In desperation FIFA have announced a new round of ticket sales starting next month for fans of teams in the finals. It’s hard to believe that fans who decided not to go to South Africa when tickets were already available will suddenly change their minds.
World Cup Tickets Disaster
By Andrew Jennings
Sunday January 17, 2010
This year’s World Cup is in deep trouble as fans refuse to buy tickets, blaming greed by businessmen friends of Sepp Blatter and fears about safety in South Africa.
Unofficial World Cup ticket brokers, approved agents, black market operators and national associations are all struggling to sell nearly one million unwanted seats for first round matches.
One dealer in the unofficial ticket and travel market said, ‘The word is already on the street, the event is a bomb, it’s a bust, it’s on the floor, the unsafe atmosphere and the cost of travel and hotels has made this an awful event to sell.’
Another broker told me, ‘They talk about 450,000 fans coming. I predict between 125,000 to 150,000. This is turning into a huge disaster for FIFA and the South African organisers.’
Even African fans are refusing to buy. 2010 chief executive Danny Jordaan has been forced to admit, ‘Less that 100,000 tickets have been sold to fans in the six African countries competing in the Finals.’
Jordaan added, ‘This will be the first time in World Cup history that the host nation is not topping the ticket sales list. It will be tragic if this trend continues and I appeal to local fans to come out and support their country.’
This may be desperation. South African bloggers repeatedly criticize ‘outrageous’ prices far beyond the pocket of the average fan.
In England fans who placed multiple internet orders hoping they might get tickets for at least some games are now burdened with unwanted and possibly unsalable tickets.
One England fan said, ‘I applied for tickets to seven matches for me and three friends. To my surprise I received everything I asked for. The trouble is that my three friends did the same and they have also obtained 28 tickets for the same seven matches. We now have 112 tickets for these games.’
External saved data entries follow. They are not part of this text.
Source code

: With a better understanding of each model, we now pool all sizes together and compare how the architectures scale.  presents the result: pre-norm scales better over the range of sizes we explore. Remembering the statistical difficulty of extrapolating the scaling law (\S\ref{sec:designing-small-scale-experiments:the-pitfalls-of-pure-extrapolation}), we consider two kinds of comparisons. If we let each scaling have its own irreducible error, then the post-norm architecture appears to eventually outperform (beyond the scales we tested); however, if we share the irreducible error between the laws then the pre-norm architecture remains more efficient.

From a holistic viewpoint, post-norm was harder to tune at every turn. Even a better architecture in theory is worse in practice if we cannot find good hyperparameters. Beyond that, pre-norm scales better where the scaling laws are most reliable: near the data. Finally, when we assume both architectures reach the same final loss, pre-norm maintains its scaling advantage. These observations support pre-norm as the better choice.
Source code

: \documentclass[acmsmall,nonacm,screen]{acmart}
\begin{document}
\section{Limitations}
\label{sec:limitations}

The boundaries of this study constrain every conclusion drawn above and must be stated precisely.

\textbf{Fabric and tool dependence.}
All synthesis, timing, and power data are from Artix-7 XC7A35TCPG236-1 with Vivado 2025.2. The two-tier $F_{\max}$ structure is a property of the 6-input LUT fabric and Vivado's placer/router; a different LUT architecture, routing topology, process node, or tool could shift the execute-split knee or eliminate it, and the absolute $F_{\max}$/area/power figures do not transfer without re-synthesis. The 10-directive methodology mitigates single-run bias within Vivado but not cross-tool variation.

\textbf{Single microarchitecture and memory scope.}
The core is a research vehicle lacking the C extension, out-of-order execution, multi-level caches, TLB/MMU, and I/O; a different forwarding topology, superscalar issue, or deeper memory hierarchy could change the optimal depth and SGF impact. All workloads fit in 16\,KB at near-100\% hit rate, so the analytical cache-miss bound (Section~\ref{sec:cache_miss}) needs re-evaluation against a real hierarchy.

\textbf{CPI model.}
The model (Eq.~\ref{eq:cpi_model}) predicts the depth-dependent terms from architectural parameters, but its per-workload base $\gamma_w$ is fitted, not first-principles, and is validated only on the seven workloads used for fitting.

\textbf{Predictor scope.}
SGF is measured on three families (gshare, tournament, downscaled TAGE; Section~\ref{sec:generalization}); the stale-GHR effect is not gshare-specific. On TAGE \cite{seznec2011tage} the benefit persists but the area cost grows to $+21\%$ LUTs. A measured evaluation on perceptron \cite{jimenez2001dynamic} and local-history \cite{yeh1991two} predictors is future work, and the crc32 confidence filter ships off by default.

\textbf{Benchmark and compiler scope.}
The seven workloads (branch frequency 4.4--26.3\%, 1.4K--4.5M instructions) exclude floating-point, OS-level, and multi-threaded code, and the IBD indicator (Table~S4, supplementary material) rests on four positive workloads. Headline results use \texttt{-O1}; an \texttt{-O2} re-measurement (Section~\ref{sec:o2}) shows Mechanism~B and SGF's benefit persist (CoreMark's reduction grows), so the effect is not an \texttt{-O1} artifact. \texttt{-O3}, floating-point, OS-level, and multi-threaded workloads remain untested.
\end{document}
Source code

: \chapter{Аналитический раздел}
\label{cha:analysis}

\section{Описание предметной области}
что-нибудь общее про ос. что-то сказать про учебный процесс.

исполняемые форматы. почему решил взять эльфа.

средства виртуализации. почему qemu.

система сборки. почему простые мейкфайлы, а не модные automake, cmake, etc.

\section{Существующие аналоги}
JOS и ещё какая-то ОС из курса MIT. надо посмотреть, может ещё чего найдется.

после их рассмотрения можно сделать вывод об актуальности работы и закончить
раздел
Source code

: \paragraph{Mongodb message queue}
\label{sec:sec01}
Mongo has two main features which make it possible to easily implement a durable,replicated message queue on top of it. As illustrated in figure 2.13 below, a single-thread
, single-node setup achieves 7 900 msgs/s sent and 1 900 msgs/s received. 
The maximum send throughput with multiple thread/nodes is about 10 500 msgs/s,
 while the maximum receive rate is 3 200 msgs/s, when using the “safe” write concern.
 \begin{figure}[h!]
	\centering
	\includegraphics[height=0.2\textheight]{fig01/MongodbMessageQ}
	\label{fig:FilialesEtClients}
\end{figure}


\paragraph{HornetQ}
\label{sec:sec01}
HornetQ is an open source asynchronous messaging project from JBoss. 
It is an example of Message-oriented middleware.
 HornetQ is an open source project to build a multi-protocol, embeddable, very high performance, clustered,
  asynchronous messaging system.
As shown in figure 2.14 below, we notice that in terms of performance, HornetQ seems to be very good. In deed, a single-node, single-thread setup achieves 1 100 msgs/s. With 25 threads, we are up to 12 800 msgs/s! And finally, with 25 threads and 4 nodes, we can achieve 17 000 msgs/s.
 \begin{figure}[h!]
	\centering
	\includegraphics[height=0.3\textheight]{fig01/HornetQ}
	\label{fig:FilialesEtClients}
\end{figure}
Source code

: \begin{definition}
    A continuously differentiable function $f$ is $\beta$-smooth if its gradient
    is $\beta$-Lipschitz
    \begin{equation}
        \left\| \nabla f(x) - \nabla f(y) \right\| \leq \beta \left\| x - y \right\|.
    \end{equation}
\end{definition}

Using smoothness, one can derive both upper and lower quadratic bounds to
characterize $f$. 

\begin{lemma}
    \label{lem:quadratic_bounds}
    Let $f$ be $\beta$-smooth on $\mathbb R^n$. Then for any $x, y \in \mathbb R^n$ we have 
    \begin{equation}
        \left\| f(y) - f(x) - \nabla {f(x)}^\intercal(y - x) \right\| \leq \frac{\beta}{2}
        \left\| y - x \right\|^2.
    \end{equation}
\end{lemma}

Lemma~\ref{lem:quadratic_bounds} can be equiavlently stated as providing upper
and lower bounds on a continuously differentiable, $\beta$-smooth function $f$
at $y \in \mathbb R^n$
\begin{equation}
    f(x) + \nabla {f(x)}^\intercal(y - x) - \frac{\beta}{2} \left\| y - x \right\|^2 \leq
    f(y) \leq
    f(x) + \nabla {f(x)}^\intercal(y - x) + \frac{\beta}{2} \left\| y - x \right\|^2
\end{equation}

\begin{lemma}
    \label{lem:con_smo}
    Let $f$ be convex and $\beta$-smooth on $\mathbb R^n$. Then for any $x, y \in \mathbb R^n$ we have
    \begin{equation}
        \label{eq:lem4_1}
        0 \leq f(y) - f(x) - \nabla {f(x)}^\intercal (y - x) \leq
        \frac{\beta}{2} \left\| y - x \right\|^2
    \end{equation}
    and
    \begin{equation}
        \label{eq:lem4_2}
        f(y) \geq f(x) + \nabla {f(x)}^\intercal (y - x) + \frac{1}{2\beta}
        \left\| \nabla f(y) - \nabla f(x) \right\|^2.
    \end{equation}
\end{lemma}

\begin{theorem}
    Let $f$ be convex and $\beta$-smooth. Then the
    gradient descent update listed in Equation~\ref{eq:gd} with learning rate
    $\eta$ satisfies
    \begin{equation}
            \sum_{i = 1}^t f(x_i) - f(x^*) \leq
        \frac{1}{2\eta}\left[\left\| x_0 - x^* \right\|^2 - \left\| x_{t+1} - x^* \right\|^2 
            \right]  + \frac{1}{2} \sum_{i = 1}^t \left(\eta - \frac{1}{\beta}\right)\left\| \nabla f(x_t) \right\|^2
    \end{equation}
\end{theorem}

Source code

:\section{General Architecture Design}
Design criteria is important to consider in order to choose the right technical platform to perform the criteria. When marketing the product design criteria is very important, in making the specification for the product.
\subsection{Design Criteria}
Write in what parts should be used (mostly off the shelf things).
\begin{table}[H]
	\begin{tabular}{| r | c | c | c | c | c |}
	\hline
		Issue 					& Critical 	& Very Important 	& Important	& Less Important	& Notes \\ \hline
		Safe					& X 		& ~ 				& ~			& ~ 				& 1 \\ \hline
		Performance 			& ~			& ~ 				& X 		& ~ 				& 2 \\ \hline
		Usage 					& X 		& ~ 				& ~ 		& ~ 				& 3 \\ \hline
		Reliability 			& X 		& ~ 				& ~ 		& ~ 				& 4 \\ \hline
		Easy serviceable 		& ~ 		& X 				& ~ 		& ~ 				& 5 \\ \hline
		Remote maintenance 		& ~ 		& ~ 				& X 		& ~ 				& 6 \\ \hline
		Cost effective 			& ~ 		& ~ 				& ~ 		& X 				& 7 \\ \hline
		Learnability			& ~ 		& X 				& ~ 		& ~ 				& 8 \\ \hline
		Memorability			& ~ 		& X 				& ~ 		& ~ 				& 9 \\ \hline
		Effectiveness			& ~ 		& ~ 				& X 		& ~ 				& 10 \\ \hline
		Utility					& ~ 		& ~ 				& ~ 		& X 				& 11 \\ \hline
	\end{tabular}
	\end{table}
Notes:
Demand is so slow that last week the England FA admitted to fans, ‘We currently have enough tickets to satisfy demand for all our matches.’
The Dutch Federation is having problems selling its allocation and has asked FIFA to postpone the closing date for sales. A spokeswoman said, ‘In the past we had to lobby for more tickets, now we lobby for more time.’
There appears to be a similar lack of interest in Germany. The German federation refuses to reveal how many tickets they have sold for the first round games but reliable sources say the figure is likely to be less than 1,000.
Its been reported that some German cities are preparing to erect big screens in public places, as in 2006, for fans who prefer to stay home.
It’s the same story in Denmark where yet again, fans are turning their backs on FIFA’s rackets.
But FIFA are telling a different story. Last week they announced, ‘We have seen a significant rise in the interest of South African fans. In addition, currently the countries outside South Africa from which more requests have been received via FIFA.com are the United Kingdom, USA and Germany.’
The unofficial ticket dealers say that of the 48 matches in the first round, only three are easy to sell. ‘We can make money on England and the USA, Holland and Denmark and Brazil versus Portugal,’ said one. ‘There are ten additional games worth watching – like Germany and Serbia or Italy and Paraguay – but there’s no great demand for these tickets.
‘We can’t sell anything like the amount we expected in Mexico, Japan, France, Italy, Spain and Portugal. Only Brazilian sales are holding up. Dealers around the world are now stuck with rooms and tickets for games that people cannot afford to go to.’
Sales are even more disappointing in America where 79,000 tickets have been bought on the Internet by brokers and travel agents – who are now reported to be trying to re-sell at face value – just to dump them.